La nuit tombe à La Havane et, dans un bar de la vieille ville, plusieurs artistes se retrouvent, heureux, après des mois de séparation. Certains étaient à l’étranger, d’autres ne sortaient guère de leurs ateliers, quand quelques-uns travaillaient dans l’industrie touristique pour remplir leur frigo. « En tant qu’artistes, nous avons le privilège de pouvoir voyager pour participer à des expositions ou des résidences à l’étranger », raconte Eduardo (tous les prénoms ont été changés), un peintre, de retour d’Europe. Un de ses amis lui demande, le regard malicieux : « As-tu pensé à ne pas rentrer ? » Eduardo soupire : « L’éternelle question qui revient à chaque voyage, car il serait facile de filer à l’anglaise, comme en rêvent beaucoup de jeunes Cubains. »
Alors que le pays fait face à la pire crise sociale de son histoire – près de 500 000 Cubains auraient quitté l’île ces dernières années, le plus souvent dans des conditions précaires, vendant tout ce qu’ils possédaient –, Eduardo est cependant rentré : « D’abord, ma mère est âgée, et surtout j’aime profondément ce pays, malgré toutes les difficultés. »
Dans ce groupe, personne n’a envie d’engager une conversation sur la politique. Eduardo n’a jamais défendu le gouvernement cubain, mais il se refuse également à se ranger du côté de l’opposition. « Ils utilisent des artistes pour leur cause et je ne trouve pas cela correct », explique cet homme à la forte carrure. « Si tu es comme l’artiste cubaine Tania Bruguera, qui met en scène son activisme, tu as le monde de l’art à tes pieds. Mais sinon, tu n’intéresses pas les collectionneurs et les galeries, qui recherchent uniquement des artistes qui critiquent le régime et qui sont exilés à Miami, à New York ou à Madrid », estime-t-il, amer, devant ses amis qui acquiescent.

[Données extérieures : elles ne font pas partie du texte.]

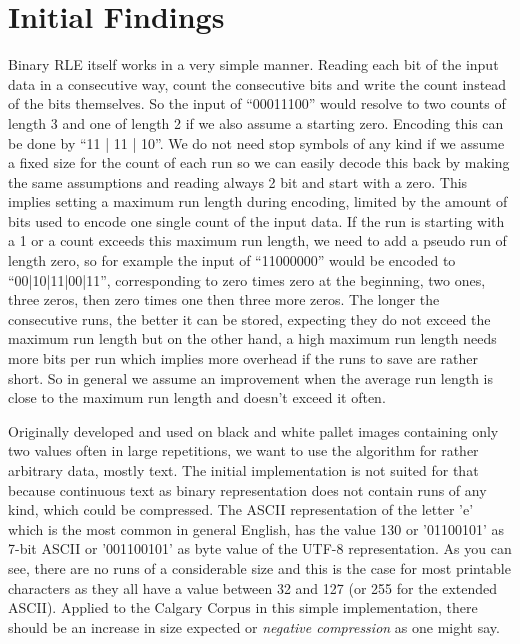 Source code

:\section{Initial Findings}
\label{ch:Analysis:sec:Initial Findings}
\par{
	Binary RLE itself works in a very simple manner. Reading each bit of the input data in a consecutive way, count the consecutive bits and write the count instead of the bits themselves. So the input of \enquote{00011100} would resolve to two counts of length 3 and one of length 2 if we also assume a starting zero. Encoding this can be done by \enquote{11 | 11 | 10}.  We do not need stop symbols of any kind if we assume a fixed size for the count of each run so we can easily decode this back by making the same assumptions and reading always 2 bit and start with a zero. This implies setting a maximum run length during encoding, limited by the amount of bits used to encode one single count of the input data. If the run is starting with a 1 or a count exceeds this maximum run length, we need to add a pseudo run of length zero, so for example the input of \enquote{11000000} would be encoded to \enquote{00|10|11|00|11}, corresponding to zero times zero at the beginning, two ones, three zeros, then zero times one then three more zeros. The longer the consecutive runs, the better it can be stored, expecting they do not exceed the maximum run length but on the other hand, a high maximum run length needs more bits per run which implies more overhead if the runs to save are rather short. So in general we assume an improvement when the average run length is close to the maximum run length and doesn't exceed it often.
}
\par{
	Originally developed and used on black and white pallet images containing only two values often in large repetitions, we want to use the algorithm for rather arbitrary data, mostly text. The initial implementation is not suited for that because continuous text as binary representation does not contain runs of any kind, which could be compressed. The ASCII representation of the letter 'e' which is the most common in general English, has the value 130 or '01100101' as 7-bit ASCII or '001100101' as byte value of the UTF-8 representation. As you can see, there are no runs of a considerable size and this is the case for most printable characters as they all have a value between 32 and 127 (or 255 for the extended ASCII). Applied to the Calgary Corpus in this simple implementation, there should be an increase in size expected or \textit{negative compression} as one might say.
}

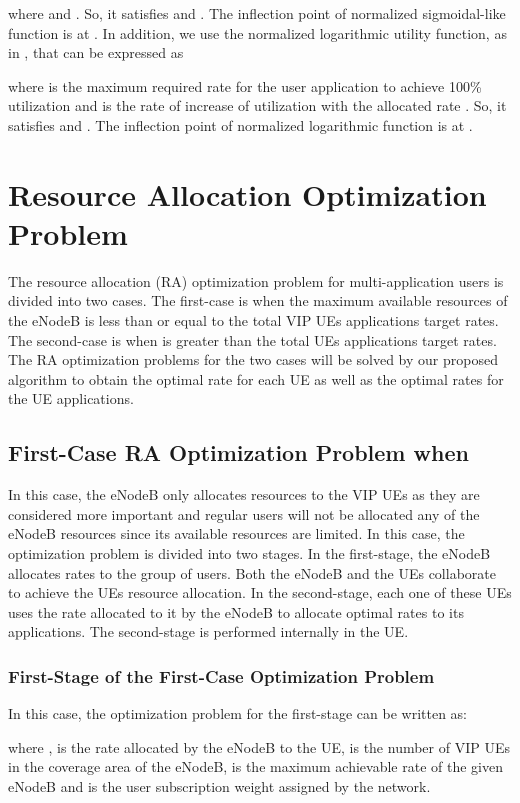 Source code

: \documentclass[journal]{IEEEtran} 				\IEEEoverridecommandlockouts 						\usepackage{amsmath,amssymb}
\begin{document}
where  and . So, it satisfies  and . The inflection point of normalized sigmoidal-like function is at .
In addition, we use the normalized logarithmic utility function, as in \cite{Ahmed_Utility1}, that can be expressed as

where  is the maximum required rate for the user application to achieve 100\% utilization and  is the rate of increase of utilization with the allocated rate . So, it satisfies  and . The inflection point of normalized logarithmic function is at .
\section{Resource Allocation Optimization Problem}\label{sec:ResourceAllocation}
The resource allocation (RA) optimization problem for multi-application users is divided into two cases. The first-case is when the maximum available resources  of the eNodeB is less than or equal to the total VIP UEs applications target rates. The second-case is when  is greater than the total UEs applications target rates. The RA optimization problems for the two cases will be solved by our proposed algorithm to obtain the optimal rate for each UE as well as the optimal rates for the UE applications.

\subsection{First-Case RA Optimization Problem when } \label{First-Case-RA}
In this case, the eNodeB only allocates resources to the  VIP UEs as they are considered more important and regular users will not be allocated any of the eNodeB resources since its available resources are limited. In this case, the optimization problem is divided into two stages. In the first-stage, the eNodeB allocates rates  to the  group of users. Both the eNodeB and the  UEs collaborate to achieve the UEs resource allocation. In the second-stage, each one of these  UEs uses the rate allocated to it by the eNodeB to allocate optimal rates  to its   applications. The second-stage is performed internally in the UE.
\subsubsection{First-Stage of the First-Case Optimization Problem}\label{FC-FS-RA}
In this case, the optimization problem for the first-stage can be written as:

where ,  is the rate allocated by the eNodeB to the  UE,  is the number of VIP UEs in the coverage area of the eNodeB,  is the maximum achievable rate of the given eNodeB and  is the  user subscription weight assigned by the network.
\end{document}
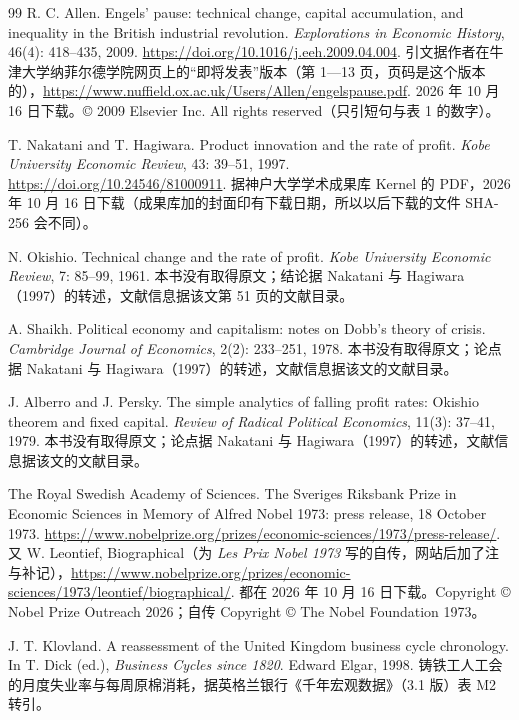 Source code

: \begin{thebibliography}{99}
 R. C. Allen. Engels' pause: technical change, capital accumulation, and inequality in the British industrial revolution. \emph{Explorations in Economic History}, 46(4): 418--435, 2009. \url{https://doi.org/10.1016/j.eeh.2009.04.004}. 引文据作者在牛津大学纳菲尔德学院网页上的“即将发表”版本（第 1—13 页，页码是这个版本的），\url{https://www.nuffield.ox.ac.uk/Users/Allen/engelspause.pdf}. 2026 年 10 月 16 日下载。© 2009 Elsevier Inc. All rights reserved（只引短句与表 1 的数字）。

 T. Nakatani and T. Hagiwara. Product innovation and the rate of profit. \emph{Kobe University Economic Review}, 43: 39--51, 1997. \url{https://doi.org/10.24546/81000911}. 据神户大学学术成果库 Kernel 的 PDF，2026 年 10 月 16 日下载（成果库加的封面印有下载日期，所以以后下载的文件 SHA-256 会不同）。

 N. Okishio. Technical change and the rate of profit. \emph{Kobe University Economic Review}, 7: 85--99, 1961. 本书没有取得原文；结论据 Nakatani 与 Hagiwara（1997）的转述，文献信息据该文第 51 页的文献目录。

 A. Shaikh. Political economy and capitalism: notes on Dobb's theory of crisis. \emph{Cambridge Journal of Economics}, 2(2): 233--251, 1978. 本书没有取得原文；论点据 Nakatani 与 Hagiwara（1997）的转述，文献信息据该文的文献目录。

 J. Alberro and J. Persky. The simple analytics of falling profit rates: Okishio theorem and fixed capital. \emph{Review of Radical Political Economics}, 11(3): 37--41, 1979. 本书没有取得原文；论点据 Nakatani 与 Hagiwara（1997）的转述，文献信息据该文的文献目录。

 The Royal Swedish Academy of Sciences. The Sveriges Riksbank Prize in Economic Sciences in Memory of Alfred Nobel 1973: press release, 18 October 1973. \url{https://www.nobelprize.org/prizes/economic-sciences/1973/press-release/}. 又 W. Leontief, Biographical（为 \emph{Les Prix Nobel 1973} 写的自传，网站后加了注与补记），\url{https://www.nobelprize.org/prizes/economic-sciences/1973/leontief/biographical/}. 都在 2026 年 10 月 16 日下载。Copyright © Nobel Prize Outreach 2026；自传 Copyright © The Nobel Foundation 1973。

 J. T. Klovland. A reassessment of the United Kingdom business cycle chronology. In T. Dick (ed.), \emph{Business Cycles since 1820}. Edward Elgar, 1998. 铸铁工人工会的月度失业率与每周原棉消耗，据英格兰银行《千年宏观数据》（3.1 版）表 M2 转引。


\end{thebibliography}
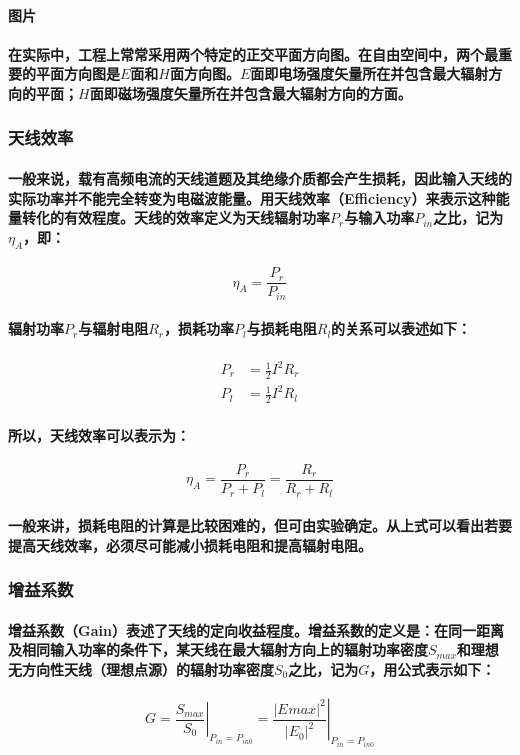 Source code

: \documentclass[UTF8]{ctexart}
\begin{document}
\paragraph{图片}
\paragraph{在实际中，工程上常常采用两个特定的正交平面方向图。在自由空间中，两个最重要的平面方向图是$E$面和$H$面方向图。$E$面即电场强度矢量所在并包含最大辐射方向的平面；$H$面即磁场强度矢量所在并包含最大辐射方向的方面。}
\subsubsection{天线效率}
\paragraph{一般来说，载有高频电流的天线道题及其绝缘介质都会产生损耗，因此输入天线的实际功率并不能完全转变为电磁波能量。用天线效率（Efficiency）来表示这种能量转化的有效程度。天线的效率定义为天线辐射功率$P_{r}$与输入功率$P_{in}$之比，记为$\eta_{A}$，即：}
\begin{equation}
\eta_{A} = \frac{P_r}{P_{in}}
\end{equation}
\paragraph{辐射功率$P_{r}$与辐射电阻$R_r$，损耗功率$P_l$与损耗电阻$R_l$的关系可以表述如下：}
\begin{align}
P_r &= \frac{1}{2}I^2R_r\\P_l &= \frac{1}{2}I^2R_l
\end{align}
\paragraph{所以，天线效率可以表示为：}
\begin{equation}
\eta_A = \frac{P_r}{P_r + P_l}=\frac{R_r}{R_r + R_l}
\end{equation}
\paragraph{一般来讲，损耗电阻的计算是比较困难的，但可由实验确定。从上式可以看出若要提高天线效率，必须尽可能减小损耗电阻和提高辐射电阻。}
\subsubsection{增益系数}
\paragraph{增益系数（Gain）表述了天线的定向收益程度。增益系数的定义是：在同一距离及相同输入功率的条件下，某天线在最大辐射方向上的辐射功率密度$S_{max}$和理想无方向性天线（理想点源）的辐射功率密度$S_{0}$之比，记为$G$，用公式表示如下：}
\begin{equation}
G = \left.\frac{S_{max}}{S_{0}}\right|_{P_{in}=P_{in0}}=\left.\frac{|E_{}max|^2}{|E_{0}|^2}\right|_{P_{in}=P_{in0}}
\end{equation}
\end{document}
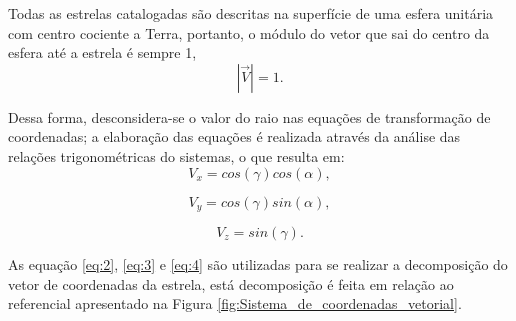 Todas as estrelas catalogadas são descritas na superfície de uma esfera unitária  com centro cociente a Terra, 
portanto, o módulo do vetor que sai do centro da esfera até a estrela é sempre 1,
\begin{equation}
	\left| \overrightarrow{V}\right|=1.
	\label{eq:1}
\end{equation}

Dessa forma, desconsidera-se o valor do raio nas equações de transformação de coordenadas; 
a elaboração das equações é realizada através da análise das relações trigonométricas do sistemas, 
o que resulta em:
\begin{equation}
	V_{x}=cos(\gamma)cos(\alpha),
	\label{eq:2}
\end{equation}

\begin{equation}
	V_{y}=cos(\gamma)sin(\alpha),
	\label{eq:3}
\end{equation}

\begin{equation}
	V_{z}=sin(\gamma).
	\label{eq:4}
\end{equation}

As equação \ref{eq:2}, \ref{eq:3} e \ref{eq:4} são utilizadas para se realizar a decomposição do vetor de coordenadas da estrela, 
está decomposição é feita em relação ao referencial apresentado na Figura \ref{fig:Sistema_de_coordenadas_vetorial}. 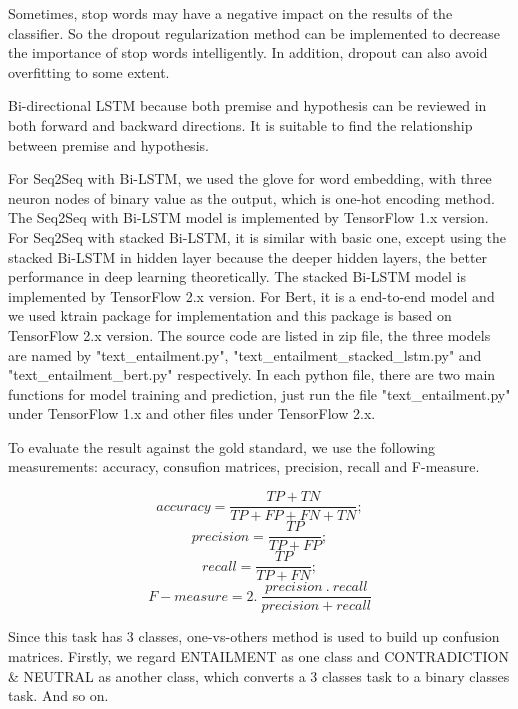 \documentclass{article}
\begin{document}
Sometimes, stop words may have a negative impact on the results of the classifier. So the dropout regularization method can be implemented to decrease the importance of stop words intelligently. In addition, dropout can also avoid overfitting to some extent.

Bi-directional LSTM because both premise and hypothesis can be reviewed in both forward and backward directions. It is suitable to find the relationship between premise and hypothesis.

For Seq2Seq with Bi-LSTM, we used the glove for word embedding, with three neuron nodes of binary value as the output, which is one-hot encoding method. The Seq2Seq with Bi-LSTM model is implemented by TensorFlow 1.x version. For Seq2Seq with stacked Bi-LSTM, it is similar with basic one, except using the stacked Bi-LSTM in hidden layer because the deeper hidden layers, the better performance in deep learning theoretically. The stacked Bi-LSTM model is implemented by TensorFlow 2.x version. For Bert, it is a end-to-end model and we used ktrain package for implementation and this package is based on TensorFlow 2.x version. The source code are listed in zip file, the three models are named by "text\_entailment.py", "text\_entailment\_stacked\_lstm.py" and "text\_entailment\_bert.py" respectively. In each python file, there are two main functions for model training and prediction, just run the file "text\_entailment.py" under TensorFlow 1.x and other files under TensorFlow 2.x.

To evaluate the result against the gold standard, we use the following measurements:  accuracy, consufion matrices, precision, recall and F-measure.

\begin{equation}
accuracy=\frac{TP+TN}{TP+FP+FN+TN};
\end{equation}
\begin{equation}
precision=\frac{TP}{TP+FP};
\end{equation}
\begin{equation}
recall=\frac{TP}{TP+FN};
\end{equation}
\begin{equation}
F-measure=2.\: \frac{precision\: .\: recall}{precision+recall}
\end{equation}

Since this task has 3 classes, one-vs-others method is used to build up confusion matrices. Firstly, we regard ENTAILMENT as one class and CONTRADICTION \& NEUTRAL as another class, which converts a 3 classes task to a binary classes task. And so on.
\end{document}
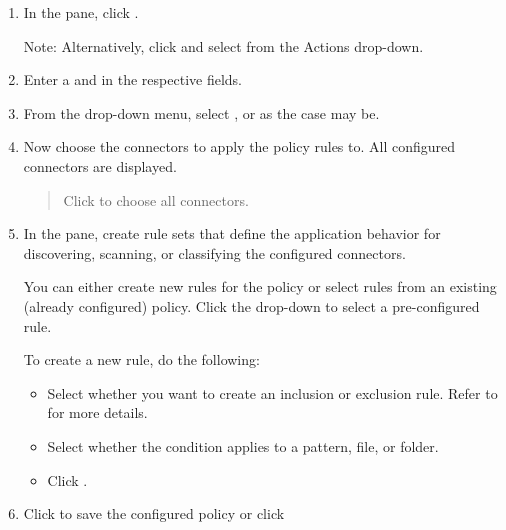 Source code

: \documentclass[letterpaper,10pt,english]{sphinxmanual}
\begin{document}
\label{\detokenize{loom_getting_started_guide:to-create-a-new-policy}}\begin{enumerate}
\item {} 
In the  pane, click .

Note: Alternatively, click  and select  from the Actions drop-down.

\item {} 
Enter a  and  in the respective fields.

\item {} 
From the  drop-down menu, select , or  as the case may be.

\item {} 
Now choose the connectors to apply the policy rules to.  All configured connectors are displayed.
\begin{quote}

Click  to choose all connectors.
\end{quote}

\item {} 
In the  pane, create rule sets that define the application behavior for discovering, scanning, or classifying the configured connectors.

You can either create new rules for the policy or select rules from an existing (already configured) policy. Click the  drop-down to select a pre-configured rule.

To create a new rule, do the following:
\begin{itemize}
\item {} 
Select whether you want to create an inclusion or exclusion rule. Refer to  for more details.

\item {} 
Select whether the condition applies to a pattern, file, or folder.

\item {} 
Click .

\end{itemize}

\item {} 
Click  to save the configured policy or click 

\end{enumerate}
\end{document}
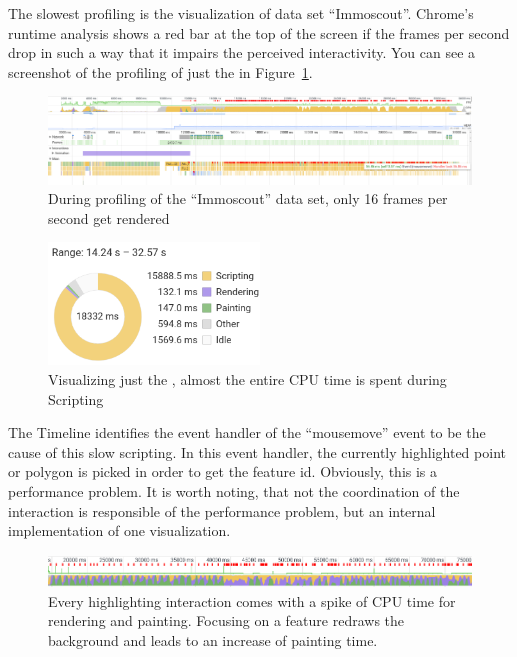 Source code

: The slowest profiling is the visualization of data set ``Immoscout''.
Chrome's runtime analysis shows a red bar at the top of the screen if the frames per second drop in such a way that it impairs the perceived interactivity.
You can see a screenshot of the profiling of just the \tmap{} in Figure~\ref{fig:evaluation:performance:profiling:immoscout_tmap_only:fps}.

\begin{figure}[h]
  \centering
  \includegraphics[width=\textwidth]{figures/evaluation/performance/profiles/immoscout_tmap_only/fps}
  \caption{During profiling of the ``Immoscout'' data set, only 16 frames per second get rendered}\label{fig:evaluation:performance:profiling:immoscout_tmap_only:fps}
\end{figure}

\begin{figure}[h]
  \centering
  \includegraphics[width=0.5\textwidth]{figures/evaluation/performance/profiles/immoscout_tmap_only/summary}
  \caption{Visualizing just the \tmap{}, almost the entire CPU time is spent during Scripting }\label{fig:evaluation:performance:profiling:immoscout_tmap_only:summary}
\end{figure}

The Timeline identifies the event handler of the ``mousemove'' event to be the cause of this slow scripting.
In this event handler, the currently highlighted point or polygon is picked in order to get the feature id.
Obviously, this is a performance problem.
It is worth noting, that not the coordination of the interaction is responsible of the performance problem, but an internal implementation of one visualization.

\begin{figure}[h]
  \centering
  \includegraphics[width=\textwidth]{figures/evaluation/performance/profiles/immoscout_both/fps}
  \caption{
    Every highlighting interaction comes with a spike of CPU time for rendering and painting.
    Focusing on a feature redraws the background and leads to an increase of painting time.
  }\label{fig:evaluation:performance:profiling:immoscout_both:fps}
\end{figure}


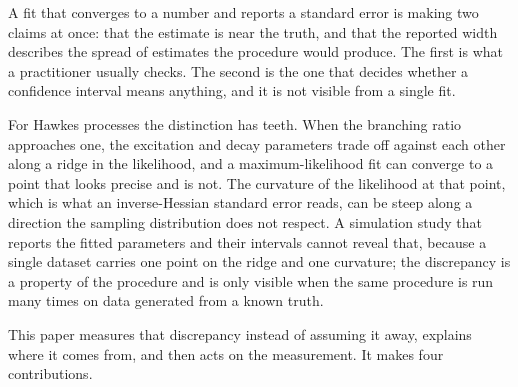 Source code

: A fit that converges to a number and reports a standard error is making two claims
at once: that the estimate is near the truth, and that the reported width describes
the spread of estimates the procedure would produce. The first is what a
practitioner usually checks. The second is the one that decides whether a
confidence interval means anything, and it is not visible from a single fit.

For Hawkes processes the distinction has teeth. When the branching ratio approaches
one, the excitation and decay parameters trade off against each other along a ridge
in the likelihood, and a maximum-likelihood fit can converge to a point that looks
precise and is not. The curvature of the likelihood at that point, which is what an
inverse-Hessian standard error reads, can be steep along a direction the sampling
distribution does not respect. A simulation study that reports the fitted parameters
and their intervals cannot reveal that, because a single dataset carries one point
on the ridge and one curvature; the discrepancy is a property of the procedure and
is only visible when the same procedure is run many times on data generated from a
known truth.

This paper measures that discrepancy instead of assuming it away, explains where it
comes from, and then acts on the measurement. It makes four contributions.

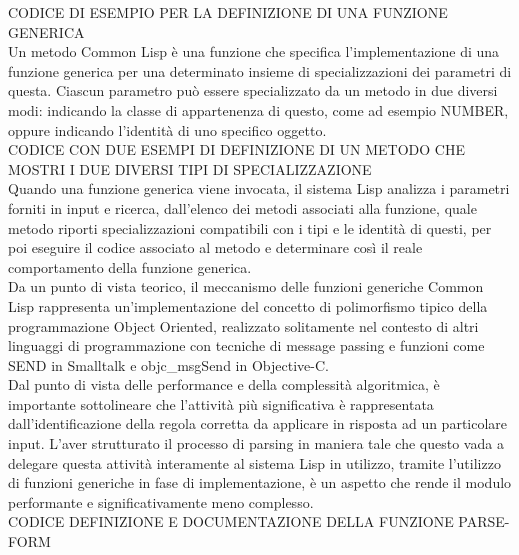 CODICE DI ESEMPIO PER LA DEFINIZIONE DI UNA FUNZIONE GENERICA\\

Un metodo Common Lisp è una funzione che specifica l’implementazione di una
funzione generica per una determinato insieme di specializzazioni dei
parametri di questa. Ciascun parametro può essere specializzato da un metodo
in due diversi modi: indicando la classe di appartenenza di questo, come ad
esempio NUMBER, oppure indicando l’identità di uno specifico oggetto.\\

CODICE CON DUE ESEMPI DI DEFINIZIONE DI UN METODO CHE MOSTRI I DUE DIVERSI
TIPI DI SPECIALIZZAZIONE\\

Quando una funzione generica viene invocata, il sistema Lisp analizza i
parametri forniti in input e ricerca, dall’elenco dei metodi associati alla
funzione, quale metodo riporti specializzazioni compatibili con i tipi e le
identità di questi, per poi eseguire il codice associato al metodo e
determinare così il reale comportamento della funzione generica.\\

Da un punto di vista teorico, il meccanismo delle funzioni generiche Common
Lisp rappresenta un’implementazione del concetto di polimorfismo tipico della
programmazione Object Oriented, realizzato solitamente nel contesto di altri
linguaggi di programmazione con tecniche di message passing e funzioni come
SEND in Smalltalk e objc\_msgSend in Objective-C.\\

Dal punto di vista delle performance e della complessità algoritmica, è
importante sottolineare che l’attività più significativa è rappresentata
dall’identificazione della regola corretta da applicare in risposta ad un
particolare input. L’aver strutturato il processo di parsing in maniera tale
che questo vada a delegare questa attività interamente al sistema Lisp in
utilizzo, tramite l’utilizzo di funzioni generiche in fase di implementazione,
è un aspetto che rende il modulo performante e significativamente meno
complesso.\\

CODICE DEFINIZIONE E DOCUMENTAZIONE DELLA FUNZIONE PARSE-FORM\\

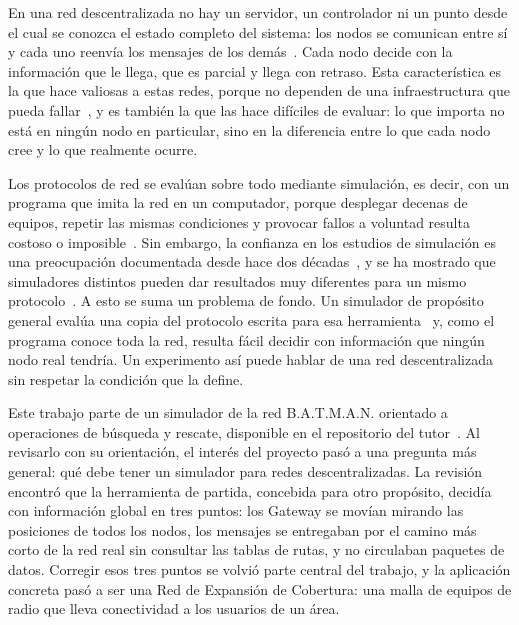 
En una red descentralizada no hay un servidor, un controlador ni un punto desde
el cual se conozca el estado completo del sistema: los nodos se comunican entre
sí y cada uno reenvía los mensajes de los demás~\cite{Corson1999RFC2501,Akyildiz2005Mesh}.
Cada nodo decide con la información que le llega, que es parcial y llega con
retraso. Esta característica es la que hace valiosas a estas redes, porque no
dependen de una infraestructura que pueda fallar~\cite{Reina2015Disaster}, y es
también la que las hace difíciles de evaluar: lo que importa no está en ningún
nodo en particular, sino en la diferencia entre lo que cada nodo cree y lo que
realmente ocurre.

Los protocolos de red se evalúan sobre todo mediante simulación, es decir, con
un programa que imita la red en un computador, porque desplegar decenas de
equipos, repetir las mismas condiciones y provocar fallos a voluntad resulta
costoso o imposible~\cite{Wehrle2010Modeling,Kiess2007RealWorld}. Sin embargo, la
confianza en los estudios de simulación es una preocupación documentada desde
hace dos décadas~\cite{Pawlikowski2002Credibility,Kurkowski2005Incredibles}, y se
ha mostrado que simuladores distintos pueden dar resultados muy diferentes para
un mismo protocolo~\cite{Cavin2002Accuracy}. A esto se suma un problema de fondo.
Un simulador de propósito general evalúa una copia del protocolo escrita para esa
herramienta~\cite{Riley2010ns3,Varga2008Omnetpp} y, como el programa conoce toda
la red, resulta fácil decidir con información que ningún nodo real tendría. Un
experimento así puede hablar de una red descentralizada sin respetar la condición
que la define.

Este trabajo parte de un simulador de la red B.A.T.M.A.N. orientado a operaciones
de búsqueda y rescate, disponible en el repositorio del
tutor~\cite{JofsanchezciSimulador}. Al revisarlo con su orientación, el interés
del proyecto pasó a una pregunta más general: qué debe tener un simulador para
redes descentralizadas. La revisión encontró que la herramienta de partida,
concebida para otro propósito, decidía con información global en tres puntos: los
Gateway se movían mirando las posiciones de todos los nodos, los mensajes se
entregaban por el camino más corto de la red real sin consultar las tablas de
rutas, y no circulaban paquetes de datos. Corregir esos tres puntos se volvió
parte central del trabajo, y la aplicación concreta pasó a ser una Red de
Expansión de Cobertura: una malla de equipos de radio que lleva conectividad a
los usuarios de un área.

Le milieu artistique est souvent présenté comme le cœur de la contestation au régime cubain, en particulier depuis la création du Mouvement San Isidro, en 2018, pour s’opposer à un décret obligeant les artistes à déclarer toute activité au ministère de la culture. Ces cinéastes et musiciens ont réalisé diverses protestations ces dernières années, dont des sit-in et des grèves de la faim dans plusieurs villes. Ils ont aussi composé une chanson, La Patrie et la vie, devenue le slogan de leurs manifestations, en opposition à celui de Fidel Castro, « la patrie ou la mort », peint sur bien des murs de l’île. « Ce slogan, “la patrie et la vie”, a été beaucoup plus parlant que n’importe quelle analyse politique et il a eu un vrai écho au sein de la population », considère Janette Habel, chercheuse à l’Institut des hautes études de l’Amérique latine à Paris et spécialiste de Cuba.